Wednesday, April 5, 2023

Lights out: The diaries of a Dublin cinema usher

From rte.ie

writer, projectionist and cinephile 

I'm no Michael Palin or Alan Bennett. But in intermittent bursts throughout my life I’ve kept regular accounts of the - more often than not - mundane drama of my day to day.

I’ve found It’s easier to be consistent with such a task when your life is generally, well, consistent and perhaps, okay, a tad predictable.

The years-long gaps in my diary keeping often reflect periods when my life was full of change and drama - no time to write, gotta live!

One of many attic roots during lockdown turned up a biscuit tin containing a dickie-bowtie and a small black reporter’s notebook.

Somehow this box had survived seven flat moves across twenty-four years. Inside these pages, the year stretched from 1998 to '99. After a brief stint in The Ambassador in O'Connell Street, I was sent to the Screen Cinema (nee Metropole) to be an usher/doorman/security fella.

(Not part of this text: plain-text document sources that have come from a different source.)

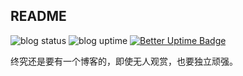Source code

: ## README

![blog status](https://img.shields.io/uptimerobot/status/m784052190-90c8437e8380f690adf3ecd6)
![blog uptime](https://img.shields.io/uptimerobot/ratio/7/m784052190-90c8437e8380f690adf3ecd6)
[![Better Uptime Badge](https://betteruptime.com/status-badges/v1/monitor/9kth.svg)](https://betteruptime.com/?utm_source=status_badge)

终究还是要有一个博客的，即使无人观赏，也要独立顽强。
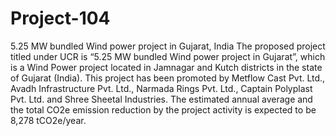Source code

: # Project-104
5.25 MW bundled Wind power project in Gujarat, India
The proposed project titled under UCR is “5.25 MW bundled Wind power project in Gujarat”, 
which is a Wind Power project located in Jamnagar and Kutch districts in the state of Gujarat (India). 
This project has been promoted by Metflow Cast Pvt. Ltd., Avadh Infrastructure Pvt. Ltd., Narmada Rings Pvt. Ltd., 
Captain Polyplast Pvt. Ltd. and Shree Sheetal Industries. The estimated annual average and the total CO2e emission
reduction by the project activity is expected to be 8,278 tCO2e/year.
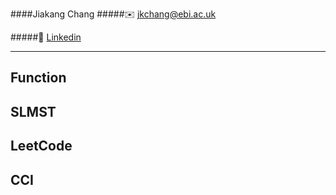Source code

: ####Jiakang Chang
#####:envelope: jkchang@ebi.ac.uk

#####:link: [Linkedin](https://uk.linkedin.com/in/jiakang-chang-6459849a) 

---
Function
---

SLMST
---

LeetCode
---

CCI
---
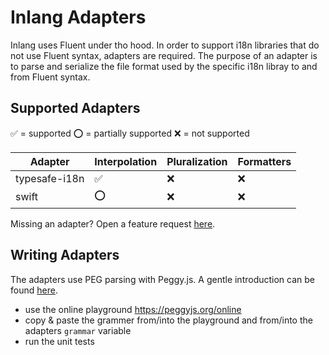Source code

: # Inlang Adapters

Inlang uses Fluent under tho hood. In order to support i18n libraries that do not use Fluent syntax,
adapters are required. The purpose of an adapter is to parse and serialize the file format used by
the specific i18n libray to and from Fluent syntax.

## Supported Adapters

✅ = supported
⭕ = partially supported
❌ = not supported

| Adapter       | Interpolation | Pluralization | Formatters |
|---------------|---------------|---------------|------------|
| typesafe-i18n |       ✅       |       ❌       |      ❌     |
| swift         |       ⭕       |       ❌       |      ❌     |

Missing an adapter? Open a feature request [here](https://github.com/inlang/inlang/discussions/categories/feature-requests).

## Writing Adapters

The adapters use PEG parsing with Peggy.js. A gentle introduction can be found [here](https://coderwall.com/p/316gba/beginning-parsers-with-peg-js).

- use the online playground https://peggyjs.org/online
- copy & paste the grammer from/into the playground and from/into the adapters `grammar` variable
- run the unit tests


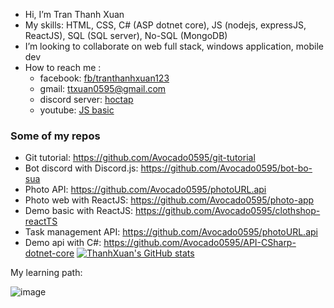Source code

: - Hi, I’m Tran Thanh Xuan
- My skills:  HTML, CSS, C# (ASP dotnet core), JS (nodejs, expressJS, ReactJS), SQL (SQL server), No-SQL (MongoDB)
- I’m looking to collaborate on web full stack, windows application, mobile dev
- How to reach me :
  + facebook: [fb/tranthanhxuan123](https://www.facebook.com/tranthanhxuan123/)
  + gmail: ttxuan0595@gmail.com
  + discord server: [hoctap](https://discord.gg/QN7YCMEcMU)
  + youtube: [JS basic](https://www.youtube.com/playlist?list=PL1yLvINYNFc_OR0it4nz79ceqO1uZCQ9I)
### Some of my repos
+ Git tutorial: https://github.com/Avocado0595/git-tutorial
+ Bot discord with Discord.js: https://github.com/Avocado0595/bot-bo-sua
+ Photo API: https://github.com/Avocado0595/photoURL.api
+ Photo web with ReactJS: https://github.com/Avocado0595/photo-app
+ Demo basic with ReactJS: https://github.com/Avocado0595/clothshop-reactTS
+ Task management API: https://github.com/Avocado0595/photoURL.api
+ Demo api with C#: https://github.com/Avocado0595/API-CSharp-dotnet-core
[![ThanhXuan's GitHub stats](https://github-readme-stats.vercel.app/api?username=avocado0595)](https://github.com/avocado0595/github-readme-stats)
<!---
Avocado0595/Avocado0595 is a ✨ special ✨ repository because its `README.md` (this file) appears on your GitHub profile.
You can click the Preview link to take a look at your changes.
--->

My learning path:

![image](https://user-images.githubusercontent.com/56567195/179879911-0ade383a-8440-4478-9e3f-8a461e9fbae5.png)

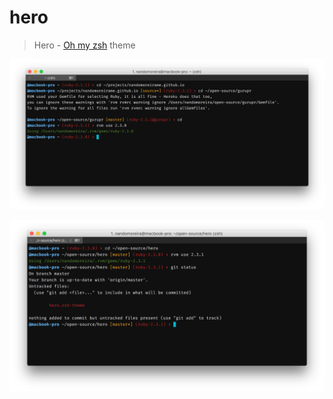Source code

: # hero

> Hero - [Oh my zsh](https://github.com/robbyrussell/oh-my-zsh/) theme

![screenshot1!](/images/screenshot1.png)

![screenshot2!](/images/screenshot2.png)
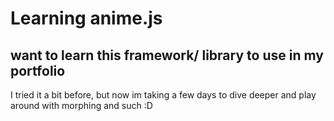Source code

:# Learning anime.js

## want to learn this framework/ library to use in my portfolio

I tried it a bit before, but now im taking a few days to dive deeper and play around with morphing and such :D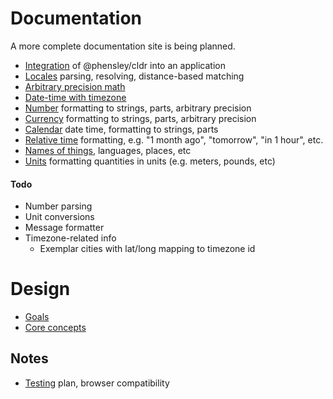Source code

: # Documentation

A more complete documentation site is being planned.

* [Integration](integration.md) of @phensley/cldr into an application
* [Locales](locale.md) parsing, resolving, distance-based matching
* [Arbitrary precision math](math.md)
* [Date-time with timezone](datetime.md)
* [Number](numbers.md) formatting to strings, parts, arbitrary precision
* [Currency](currencies.md) formatting to strings, parts, arbitrary precision
* [Calendar](calendars.md) date time, formatting to strings, parts
* [Relative time](relative-times.md) formatting, e.g. "1 month ago", "tomorrow", "in 1 hour", etc.
* [Names of things](names.md), languages, places, etc
* [Units](units.md) formatting quantities in units (e.g. meters, pounds, etc)

#### Todo

* Number parsing
* Unit conversions
* Message formatter
* Timezone-related info
  * Exemplar cities with lat/long mapping to timezone id

# Design

* [Goals](goals.md)
* [Core concepts](concepts.md)

## Notes

* [Testing](testing.md) plan, browser compatibility
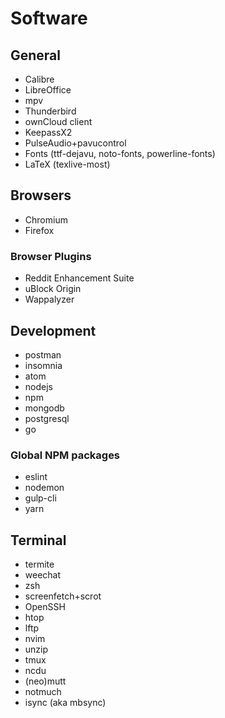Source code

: # Software

## General

*   Calibre
*   LibreOffice
*   mpv
*   Thunderbird
*   ownCloud client
*   KeepassX2
*   PulseAudio+pavucontrol
*   Fonts (ttf-dejavu, noto-fonts, powerline-fonts)
*   LaTeX (texlive-most)

## Browsers

*   Chromium
*   Firefox

### Browser Plugins

*   Reddit Enhancement Suite
*   uBlock Origin
*   Wappalyzer

## Development

*   postman
*   insomnia
*   atom
*   nodejs
*   npm
*   mongodb
*   postgresql
*   go

### Global NPM packages

*   eslint
*   nodemon
*   gulp-cli
*   yarn

## Terminal

*   termite
*   weechat
*   zsh
*   screenfetch+scrot
*   OpenSSH
*   htop
*   lftp
*   nvim
*   unzip
*   tmux
*   ncdu
*   (neo)mutt
*   notmuch
*   isync (aka mbsync)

Dublin. The time of the (Celtic) Tiger. I was 27. Two years in South America had left me a skinny shell of a man. At the behest of the staff, the names have been changed.

Out of respect for cinema, the rest has been told exactly as it occurred.

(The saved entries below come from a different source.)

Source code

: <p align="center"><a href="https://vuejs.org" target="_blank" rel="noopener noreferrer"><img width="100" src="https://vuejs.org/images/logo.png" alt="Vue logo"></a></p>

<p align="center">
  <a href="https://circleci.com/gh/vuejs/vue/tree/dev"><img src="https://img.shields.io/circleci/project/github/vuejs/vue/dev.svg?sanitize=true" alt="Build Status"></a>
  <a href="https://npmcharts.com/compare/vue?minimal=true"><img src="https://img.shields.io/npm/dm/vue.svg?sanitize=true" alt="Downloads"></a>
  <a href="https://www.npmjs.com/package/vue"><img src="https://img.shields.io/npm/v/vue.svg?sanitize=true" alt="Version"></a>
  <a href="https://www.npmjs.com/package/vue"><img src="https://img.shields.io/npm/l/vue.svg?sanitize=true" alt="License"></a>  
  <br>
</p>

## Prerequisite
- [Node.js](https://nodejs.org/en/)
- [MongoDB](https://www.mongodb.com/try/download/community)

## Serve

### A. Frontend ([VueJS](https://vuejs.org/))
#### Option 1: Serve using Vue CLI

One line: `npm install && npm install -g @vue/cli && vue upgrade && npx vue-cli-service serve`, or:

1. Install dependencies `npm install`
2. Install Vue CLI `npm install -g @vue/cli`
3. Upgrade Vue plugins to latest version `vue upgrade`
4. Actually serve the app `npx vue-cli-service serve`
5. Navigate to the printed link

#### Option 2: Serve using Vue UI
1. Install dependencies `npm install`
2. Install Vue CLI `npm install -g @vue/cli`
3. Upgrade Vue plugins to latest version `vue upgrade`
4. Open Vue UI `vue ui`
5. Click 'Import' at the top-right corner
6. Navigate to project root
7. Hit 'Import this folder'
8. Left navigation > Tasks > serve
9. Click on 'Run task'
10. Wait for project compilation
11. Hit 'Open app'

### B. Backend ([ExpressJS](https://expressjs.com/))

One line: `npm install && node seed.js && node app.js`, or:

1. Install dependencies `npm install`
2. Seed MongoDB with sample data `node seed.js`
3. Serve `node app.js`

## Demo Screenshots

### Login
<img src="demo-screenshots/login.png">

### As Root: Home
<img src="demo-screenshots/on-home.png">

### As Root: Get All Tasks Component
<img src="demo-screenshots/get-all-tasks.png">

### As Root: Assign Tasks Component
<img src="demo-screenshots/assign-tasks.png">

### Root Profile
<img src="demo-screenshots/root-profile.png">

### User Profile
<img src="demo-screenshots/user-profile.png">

July 1998: The author pictured in the lobby of the Screen Cinema

1998
June

Instrumental in the removal of two not the full shilling types from screen 3. Felt guilty afterwards. They weren’t causing any real trouble. And there’s a lot worse to be done than hanging around a picture house all day. You wouldn’t look twice at this couple. Apparently they’ve been loitering in this place for ten years, forcing friendships on various staff members to get in for free. Then staying for an entire day, slipping between shows. Before their expulsion today, and before I knew their reputation, yer woman asked me my name on the way in. I must’ve sensed something because I lied and said it was Jorge.

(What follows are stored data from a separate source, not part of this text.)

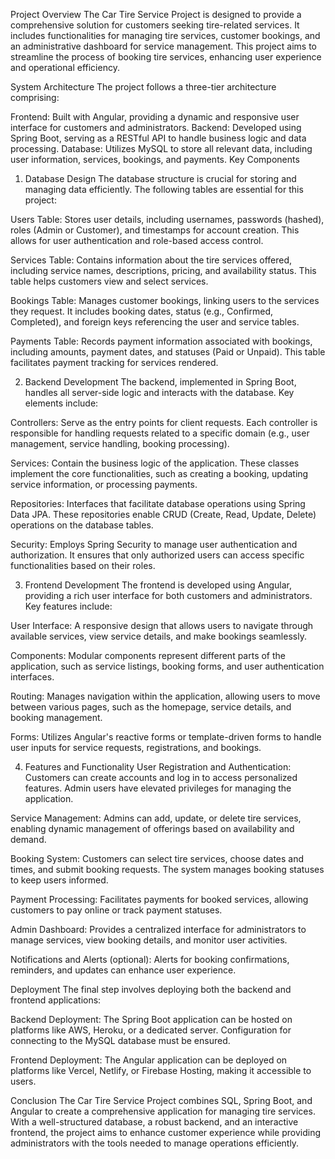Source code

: Project Overview
The Car Tire Service Project is designed to provide a comprehensive solution for customers seeking tire-related services. It includes functionalities for managing tire services, customer bookings, and an administrative dashboard for service management. This project aims to streamline the process of booking tire services, enhancing user experience and operational efficiency.

System Architecture
The project follows a three-tier architecture comprising:

Frontend: Built with Angular, providing a dynamic and responsive user interface for customers and administrators.
Backend: Developed using Spring Boot, serving as a RESTful API to handle business logic and data processing.
Database: Utilizes MySQL to store all relevant data, including user information, services, bookings, and payments.
Key Components
1. Database Design
The database structure is crucial for storing and managing data efficiently. The following tables are essential for this project:

Users Table: Stores user details, including usernames, passwords (hashed), roles (Admin or Customer), and timestamps for account creation. This allows for user authentication and role-based access control.

Services Table: Contains information about the tire services offered, including service names, descriptions, pricing, and availability status. This table helps customers view and select services.

Bookings Table: Manages customer bookings, linking users to the services they request. It includes booking dates, status (e.g., Confirmed, Completed), and foreign keys referencing the user and service tables.

Payments Table: Records payment information associated with bookings, including amounts, payment dates, and statuses (Paid or Unpaid). This table facilitates payment tracking for services rendered.

2. Backend Development
The backend, implemented in Spring Boot, handles all server-side logic and interacts with the database. Key elements include:

Controllers: Serve as the entry points for client requests. Each controller is responsible for handling requests related to a specific domain (e.g., user management, service handling, booking processing).

Services: Contain the business logic of the application. These classes implement the core functionalities, such as creating a booking, updating service information, or processing payments.

Repositories: Interfaces that facilitate database operations using Spring Data JPA. These repositories enable CRUD (Create, Read, Update, Delete) operations on the database tables.

Security: Employs Spring Security to manage user authentication and authorization. It ensures that only authorized users can access specific functionalities based on their roles.

3. Frontend Development
The frontend is developed using Angular, providing a rich user interface for both customers and administrators. Key features include:

User Interface: A responsive design that allows users to navigate through available services, view service details, and make bookings seamlessly.

Components: Modular components represent different parts of the application, such as service listings, booking forms, and user authentication interfaces.

Routing: Manages navigation within the application, allowing users to move between various pages, such as the homepage, service details, and booking management.

Forms: Utilizes Angular's reactive forms or template-driven forms to handle user inputs for service requests, registrations, and bookings.

4. Features and Functionality
User Registration and Authentication: Customers can create accounts and log in to access personalized features. Admin users have elevated privileges for managing the application.

Service Management: Admins can add, update, or delete tire services, enabling dynamic management of offerings based on availability and demand.

Booking System: Customers can select tire services, choose dates and times, and submit booking requests. The system manages booking statuses to keep users informed.

Payment Processing: Facilitates payments for booked services, allowing customers to pay online or track payment statuses.

Admin Dashboard: Provides a centralized interface for administrators to manage services, view booking details, and monitor user activities.

Notifications and Alerts (optional): Alerts for booking confirmations, reminders, and updates can enhance user experience.

Deployment
The final step involves deploying both the backend and frontend applications:

Backend Deployment: The Spring Boot application can be hosted on platforms like AWS, Heroku, or a dedicated server. Configuration for connecting to the MySQL database must be ensured.

Frontend Deployment: The Angular application can be deployed on platforms like Vercel, Netlify, or Firebase Hosting, making it accessible to users.

Conclusion
The Car Tire Service Project combines SQL, Spring Boot, and Angular to create a comprehensive application for managing tire services. With a well-structured database, a robust backend, and an interactive frontend, the project aims to enhance customer experience while providing administrators with the tools needed to manage operations efficiently.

Liam (my boss, Chief Usher, 60) challenged me at the door with a fiver for tea bags, sent me up to the shops. I come back with the usual Lyons and suit-up, deep into the second half of Columbia Vs. Romania. Liam is a master of the trivial. He stands on the lobby steps like Washington crossing the Delaware, looking out across Pearse Street to Trinity College deep in thought. Not on the current instability in the Balkans or the outcome of the last G7 summit. But rather if the student sitting on the ledge outside is going to litter the place with their sandwich. "Animals!" is his crying mantra.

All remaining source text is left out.